_TASK DETAILS_
Report each line of the entries that includes "with" by copying it.

_DATA FOR THIS EXERCISE_
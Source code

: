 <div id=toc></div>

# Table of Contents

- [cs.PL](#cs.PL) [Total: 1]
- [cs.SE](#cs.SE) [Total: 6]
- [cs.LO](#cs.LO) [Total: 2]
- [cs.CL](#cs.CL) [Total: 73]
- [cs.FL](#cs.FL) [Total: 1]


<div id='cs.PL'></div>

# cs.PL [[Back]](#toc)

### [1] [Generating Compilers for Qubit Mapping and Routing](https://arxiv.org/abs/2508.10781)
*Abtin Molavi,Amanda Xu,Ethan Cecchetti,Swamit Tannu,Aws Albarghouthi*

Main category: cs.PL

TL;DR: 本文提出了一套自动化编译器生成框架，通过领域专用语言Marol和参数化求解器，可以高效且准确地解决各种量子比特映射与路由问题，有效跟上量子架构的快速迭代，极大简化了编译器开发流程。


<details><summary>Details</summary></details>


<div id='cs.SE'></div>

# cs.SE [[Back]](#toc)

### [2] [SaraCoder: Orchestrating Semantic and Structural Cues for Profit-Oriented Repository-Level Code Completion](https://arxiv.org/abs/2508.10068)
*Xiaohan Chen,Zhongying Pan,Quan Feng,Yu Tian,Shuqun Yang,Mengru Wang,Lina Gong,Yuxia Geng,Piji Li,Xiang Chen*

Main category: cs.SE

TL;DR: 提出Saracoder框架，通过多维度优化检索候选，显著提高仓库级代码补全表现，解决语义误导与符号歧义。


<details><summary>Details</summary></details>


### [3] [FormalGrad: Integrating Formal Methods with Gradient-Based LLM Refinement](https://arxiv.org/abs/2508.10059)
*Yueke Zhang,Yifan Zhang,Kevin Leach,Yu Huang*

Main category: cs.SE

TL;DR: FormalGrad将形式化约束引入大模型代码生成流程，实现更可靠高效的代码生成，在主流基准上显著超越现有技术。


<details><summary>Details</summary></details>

...

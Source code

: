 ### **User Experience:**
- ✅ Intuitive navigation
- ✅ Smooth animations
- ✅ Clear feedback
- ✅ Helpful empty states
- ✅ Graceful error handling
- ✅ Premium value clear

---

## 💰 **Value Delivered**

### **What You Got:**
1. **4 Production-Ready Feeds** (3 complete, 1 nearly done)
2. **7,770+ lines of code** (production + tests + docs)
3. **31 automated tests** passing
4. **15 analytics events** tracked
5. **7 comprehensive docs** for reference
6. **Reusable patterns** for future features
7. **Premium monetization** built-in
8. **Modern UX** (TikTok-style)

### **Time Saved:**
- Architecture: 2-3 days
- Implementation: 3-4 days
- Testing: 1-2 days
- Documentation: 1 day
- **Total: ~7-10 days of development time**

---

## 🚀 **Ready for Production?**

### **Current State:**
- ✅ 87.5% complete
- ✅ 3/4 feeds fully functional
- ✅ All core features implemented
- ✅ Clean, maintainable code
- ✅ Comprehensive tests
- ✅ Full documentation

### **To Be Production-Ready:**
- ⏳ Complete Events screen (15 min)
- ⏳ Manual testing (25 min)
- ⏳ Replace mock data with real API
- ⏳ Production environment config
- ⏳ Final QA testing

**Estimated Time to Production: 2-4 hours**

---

_EXERCISE OUTPUT_
### [3] [FormalGrad: Integrating Formal Methods with Gradient-Based LLM Refinement](https://arxiv.org/abs/2508.10059)
- ⏳ Replace mock data with real API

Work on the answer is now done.